CHINA’S securities regulator Friday said it will investigate increasing incidents of new types of “grey market” margin finance in the stock market.
Grey margin finance, which allow speculators to borrow money to buy stocks outside of the usual channels through brokerages, was a major contributor to China’s equity market bubble in early 2015. The ensuing crash was triggered in part by a regulatory crackdown on such activities.
The regulator’s move came after China Securities Finance Corp., the State-backed agency that provides funding to brokerages for margin trading, restarted offering loans to securities firms for periods ranging from 7 days to 182 days four days ago.
Margin trading, through which investors only need to deposit a small proportion of the value of their trades, potentially generates bigger profits but also exposes them to bigger losses.

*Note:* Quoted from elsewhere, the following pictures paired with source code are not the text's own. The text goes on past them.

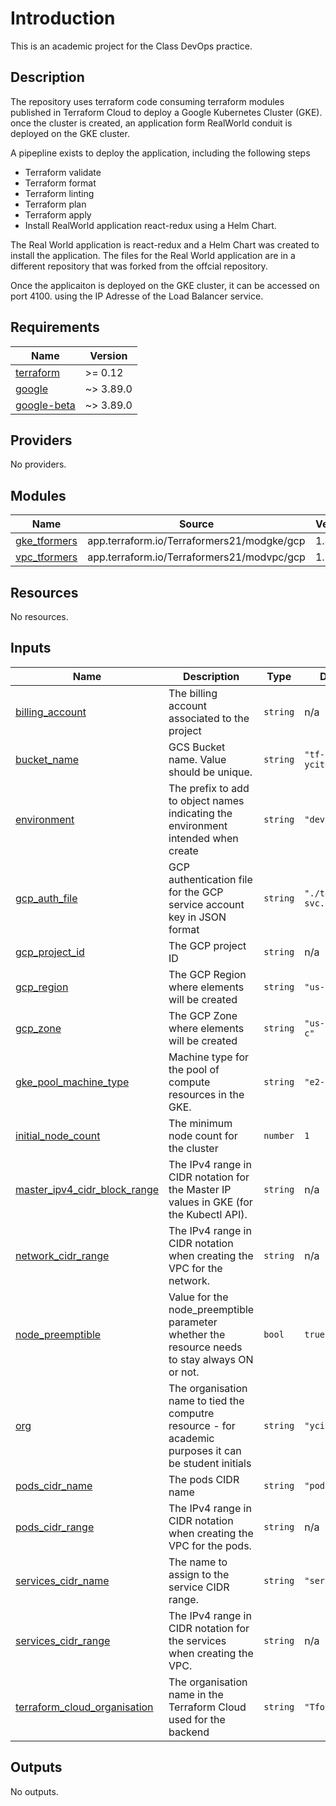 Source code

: # Introduction

This is an academic project for the Class DevOps practice. 

## Description

The repository uses terraform code consuming terraform modules published in Terraform Cloud to deploy a Google Kubernetes Cluster (GKE). 
once the cluster is created, an application form RealWorld conduit is deployed on the GKE cluster.

A pipepline exists to deploy the application, including the following steps 
- Terraform validate
- Terraform format
- Terraform linting
- Terraform plan
- Terraform apply
- Install RealWorld application react-redux using a Helm Chart.

The Real World application is react-redux and a Helm Chart was created to install the application. The files for the Real World application are in a different repository that was forked from the offcial repository.

Once the applicaiton is deployed on the GKE cluster, it can be accessed on port 4100. using the IP Adresse of the Load Balancer service. 

## Requirements

| Name | Version |
|------|---------|
| <a name="requirement_terraform"></a> [terraform](#requirement\_terraform) | >= 0.12 |
| <a name="requirement_google"></a> [google](#requirement\_google) | ~> 3.89.0 |
| <a name="requirement_google-beta"></a> [google-beta](#requirement\_google-beta) | ~> 3.89.0 |

## Providers

No providers.

## Modules

| Name | Source | Version |
|------|--------|---------|
| <a name="module_gke_tformers"></a> [gke\_tformers](#module\_gke\_tformers) | app.terraform.io/Terraformers21/modgke/gcp | 1.3.0 |
| <a name="module_vpc_tformers"></a> [vpc\_tformers](#module\_vpc\_tformers) | app.terraform.io/Terraformers21/modvpc/gcp | 1.1.0 |

## Resources

No resources.

## Inputs

| Name | Description | Type | Default | Required |
|------|-------------|------|---------|:--------:|
| <a name="input_billing_account"></a> [billing\_account](#input\_billing\_account) | The billing account associated to the project | `string` | n/a | yes |
| <a name="input_bucket_name"></a> [bucket\_name](#input\_bucket\_name) | GCS Bucket name. Value should be unique. | `string` | `"tf-bucket-ycit021"` | no |
| <a name="input_environment"></a> [environment](#input\_environment) | The prefix to add to object names indicating the environment intended when create | `string` | `"dev"` | no |
| <a name="input_gcp_auth_file"></a> [gcp\_auth\_file](#input\_gcp\_auth\_file) | GCP authentication file for the GCP service account key in JSON format | `string` | `"./terraform-svc.json"` | no |
| <a name="input_gcp_project_id"></a> [gcp\_project\_id](#input\_gcp\_project\_id) | The GCP project ID | `string` | n/a | yes |
| <a name="input_gcp_region"></a> [gcp\_region](#input\_gcp\_region) | The GCP Region where elements will be created | `string` | `"us-central1"` | no |
| <a name="input_gcp_zone"></a> [gcp\_zone](#input\_gcp\_zone) | The GCP Zone where elements will be created | `string` | `"us-central1-c"` | no |
| <a name="input_gke_pool_machine_type"></a> [gke\_pool\_machine\_type](#input\_gke\_pool\_machine\_type) | Machine type for the pool of compute resources in the GKE. | `string` | `"e2-small"` | no |
| <a name="input_initial_node_count"></a> [initial\_node\_count](#input\_initial\_node\_count) | The minimum node count for the cluster | `number` | `1` | no |
| <a name="input_master_ipv4_cidr_block_range"></a> [master\_ipv4\_cidr\_block\_range](#input\_master\_ipv4\_cidr\_block\_range) | The IPv4 range in CIDR notation for the Master IP values in GKE (for the Kubectl API). | `string` | n/a | yes |
| <a name="input_network_cidr_range"></a> [network\_cidr\_range](#input\_network\_cidr\_range) | The IPv4 range  in CIDR notation when creating the VPC for the network. | `string` | n/a | yes |
| <a name="input_node_preemptible"></a> [node\_preemptible](#input\_node\_preemptible) | Value for the node\_preemptible parameter whether the resource needs to stay always ON or not. | `bool` | `true` | no |
| <a name="input_org"></a> [org](#input\_org) | The organisation name to tied the computre resource - for academic purposes it can be student initials | `string` | `"ycit"` | no |
| <a name="input_pods_cidr_name"></a> [pods\_cidr\_name](#input\_pods\_cidr\_name) | The pods CIDR name | `string` | `"pod-d"` | no |
| <a name="input_pods_cidr_range"></a> [pods\_cidr\_range](#input\_pods\_cidr\_range) | The IPv4 range  in CIDR notation when creating the VPC for the pods. | `string` | n/a | yes |
| <a name="input_services_cidr_name"></a> [services\_cidr\_name](#input\_services\_cidr\_name) | The name to assign to the service CIDR range. | `string` | `"serv-d"` | no |
| <a name="input_services_cidr_range"></a> [services\_cidr\_range](#input\_services\_cidr\_range) | The IPv4 range  in CIDR notation for the services when creating the VPC. | `string` | n/a | yes |
| <a name="input_terraform_cloud_organisation"></a> [terraform\_cloud\_organisation](#input\_terraform\_cloud\_organisation) | The organisation name in the Terraform Cloud used for the backend | `string` | `"Tformers"` | no |

## Outputs

No outputs.
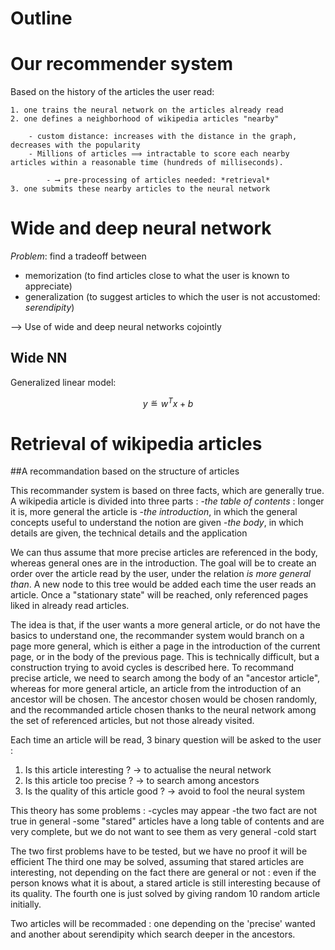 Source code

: # Outline


# Our recommender system

Based on the history of the articles the user read:

    1. one trains the neural network on the articles already read
    2. one defines a neighborhood of wikipedia articles "nearby"

        - custom distance: increases with the distance in the graph, decreases with the popularity
        - Millions of articles ⟹ intractable to score each nearby articles within a reasonable time (hundreds of milliseconds).

            - ⟶ pre-processing of articles needed: *retrieval*
    3. one submits these nearby articles to the neural network


# Wide and deep neural network


*Problem*: find a tradeoff between

- memorization (to find articles close to what the user is known to appreciate)
- generalization (to suggest articles to which the user is not accustomed: *serendipity*)

⟶ Use of wide and deep neural networks cojointly

## Wide NN

Generalized linear model:

$$y ≝ w^T x + b$$


# Retrieval of wikipedia articles


##A recommandation based on the structure of articles

This recommander system is based on three facts, which are generally true. A wikipedia article is divided into three parts :
-*the table of contents* : longer it is, more general the article is
-*the introduction*, in which the general concepts useful to understand the notion are given
-*the body*, in which details are given, the technical details and the application


We can thus assume that more precise articles are referenced in the body, whereas general ones are in the introduction. The goal will be to create an order over the article read by the user, under the relation *is more general than*.
A new node to this tree would be added each time the user reads an article. Once a "stationary state" will be reached, only referenced pages liked in already read articles.

The idea is that, if the user wants a more general article, or do not have the basics to understand one, the recommander system would branch on a page more general, which is either a page in the introduction of the current page, or in the body of the previous page. This is technically difficult, but a construction trying to avoid cycles is described here.
To recommand precise article, we need to search among the body of an "ancestor article", whereas for more general article, an article from the introduction of an ancestor will be chosen. The ancestor chosen would be chosen randomly, and the recommanded article chosen thanks to the neural network among the set of referenced articles, but not those already visited.

Each time an article will be read, 3 binary question will be asked to the user :
1. Is this article interesting ? -> to actualise the neural network
2. Is this article too precise ? -> to search among ancestors
3. Is the quality of this article good ? -> avoid to fool the neural system

This theory has some problems :
-cycles may appear
-the two fact are not true in general
-some "stared" articles have a long table of contents and are very complete, but we do not want to see them as very general
-cold start


The two first problems have to be tested, but we have no proof it will be efficient
The third one may be solved, assuming that stared articles are interesting, not depending on the fact there are general or not : even if the person knows what it is about, a stared article is still interesting because of its quality.
The fourth one is just solved by giving random 10 random article initially.

Two articles will be recommaded : one depending on the 'precise' wanted and another about serendipity which search deeper in the ancestors.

The amount of shares purchased on margin had dropped sharply from last year’s pre-rout peak as traders fled the world’s worst-performing stock market and regulators made it harder for investors to access loans. Leveraged bets fell to the lowest level since December 2014 in the week through March 18. But outstanding margin trading rose 2.2 percent, the most since Nov. 9, to 863.3 billion yuan (US$133 billion) last Monday, the same day when China Securities Finance resumed short-dated margin loans to brokerages at lower interest rates.
The reduced rates shouldn’t be seen as regulators encouraging leverage in the stock market, China Securities Journal reported on its front page Wednesday, without citing anyone. The rate cut was a normal adjustment based on the money market rate trend, as well as changes in supply and demand, the newspaper wrote.
Deng Ge, a spokesman for the China Securities Regulatory Commission (CSRC), also said Friday that plans for a proposed emerging industries board needed more study.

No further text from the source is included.